Fernando Patiño Sarcinelli

Coronavirus o dengue, ¿a cuál hay que temer?

jueves, 6 de febrero de 2020 · 00:10

En la última semana de 2019, las autoridades sanitarias de la China reportaron un grupo de pacientes infectados por un tipo de virus poco común, con subtipo específico ahora conocido como 2019-nCoV (novel Corona Virus 2019). Laboratorios especializados en países como China y  Estados Unidos están capacitados para la identificación específica de miles de tipos de virus y bacterias;  gracias a eso se puede estudiar esta nueva epidemia.

Lamentablemente, en la mayoría de los países de América Latina no hay la misma capacidad. Frecuentemente los médicos tenemos que enviar muestras a Estados Unidos  para estudios en laboratorios especializados.
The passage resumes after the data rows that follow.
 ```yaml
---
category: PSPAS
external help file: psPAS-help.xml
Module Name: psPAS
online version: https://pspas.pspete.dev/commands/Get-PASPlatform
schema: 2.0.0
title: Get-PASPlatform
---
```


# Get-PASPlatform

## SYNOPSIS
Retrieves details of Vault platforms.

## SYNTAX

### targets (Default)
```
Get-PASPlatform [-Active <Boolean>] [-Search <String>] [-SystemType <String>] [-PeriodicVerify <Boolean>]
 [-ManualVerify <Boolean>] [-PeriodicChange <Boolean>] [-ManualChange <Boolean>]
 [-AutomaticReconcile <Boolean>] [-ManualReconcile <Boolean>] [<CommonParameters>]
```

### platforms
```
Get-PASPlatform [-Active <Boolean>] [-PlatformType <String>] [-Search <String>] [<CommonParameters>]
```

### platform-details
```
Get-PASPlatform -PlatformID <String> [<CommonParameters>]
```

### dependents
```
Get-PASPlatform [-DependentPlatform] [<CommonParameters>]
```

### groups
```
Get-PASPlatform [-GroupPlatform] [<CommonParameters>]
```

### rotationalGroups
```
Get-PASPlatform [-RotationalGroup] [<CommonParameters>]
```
Aun allá hay pocos centros de referencia que reciban muestras de todo el mundo. 

Por un lado, hay dificultades en el diagnóstico clínico específico, puesto que los síntomas son muy comunes a muchas enfermedades respiratorias, como la gripe y también molestias digestivas. Por otra parte, es difícil confirmar el diagnóstico específico para cada tipo de virus. Como ejemplo, prácticamente todos los pacientes que tienen fiebre y tos pueden tener un virus, pero son molestias comunes a cualquier infección respiratoria. 

¿Cómo se puede sospechar o aproximarse a un diagnóstico específico del 2019 nCoV? El dato más importante debe ser proporcionado por el paciente si es que está retornando de un viaje a la China (hay muchos comerciantes bolivianos que viajan con frecuencia por esa región), o si ha tenido contacto con personas que “parecen enfermas” y que están retornando de viaje desde Asia. 

Hasta la fecha se estima que al menos de 50.000 personas están infectadas y poco más de 400 pacientes han fallecido a causa de esa infección. Según la Organización Mundial de la Salud, se han comprobado 17.238 casos hasta el 3 de febrero. El número de personas infectadas o enfermas es elevado para un corto periodo de tiempo, lo que significa que se trata de una epidemia. 

No obstante, el número de pacientes que han fallecido es menos de 1%, lo que sugiere que no es una enfermedad tan grave como hacen pensar los titulares de la prensa en todo el mundo. El mayor temor es que es una enfermedad poco conocida y recién se están revelando los números. 

Si comparamos con otras epidemias, como la gripe española, estamos lejos de una pandemia. Entre 1918 y 1920 (hace un siglo exactamente), se estima que afectó a cerca de 500 millones de personas en todo el mundo y causó la muerte de cerca de 50 millones. Eso significa una mortalidad de 10% sobre números mucho más elevados. Y el dengue, una epidemia actual de más de tres décadas ya no nos llama la atención, está matando a miles cada año, incluso en Bolivia. 

Lamentablemente, algunas noticias sobre el coronavirus en la prensa son alarmantes. Es una característica de los medios de comunicación en general hacer sensacionalismo con malas noticias. Además, toda la parafernalia tecnológica y sistemas de aislamiento sumados a la velocidad de comunicación contribuyen a generar pánico en toda la población mundial en pocos días. 

Está muy bien que informen esos datos, pero deberían guardar espacio también para las buenas noticias. La gran mayoría de los pacientes están vivos. 

Los médicos deben ser cautelosos en examinar a los pacientes y hacer recomendaciones de tratamiento. No dejarse contagiar del pánico, tomar medidas básicas para no contagiarse del virus, y no contribuir a alarmar a la población con medidas extremas de tratamiento y aislamiento. Está bien informar al paciente y a la familia sobre un posible diagnóstico poco conocido, y cuidar atentamente a quienes realmente muestran signos de gravedad. 

Esta semana el New England Journal of Medicine ha publicado el primer caso detectado en Estados Unidos, precisamente el 20 de enero. Se describe detalladamente la sintomatología del paciente que, retornando de Wuhan, presenta tos y fiebre. También se describe todo el tratamiento que se ha aplicado. El paciente aún se encuentra bajo observación y tratamiento solamente con paracetamol. 

Estamos aprendiendo a conocer una nueva enfermedad. Es recomendable lavarse las manos, proteger la nariz y la boca con un pañuelo o barbijo al estornudar o toser y evitar ambientes con multitudes.

El mayor peligro no es sólo lo desconocido, lo tenemos en nuestro territorio. El dengue ha dejado de ser noticia pero merece más atención de la prensa y de las autoridades.
 
Fernando Patiño Sarcinelli es médico internista, oncólogo y fotógrafo.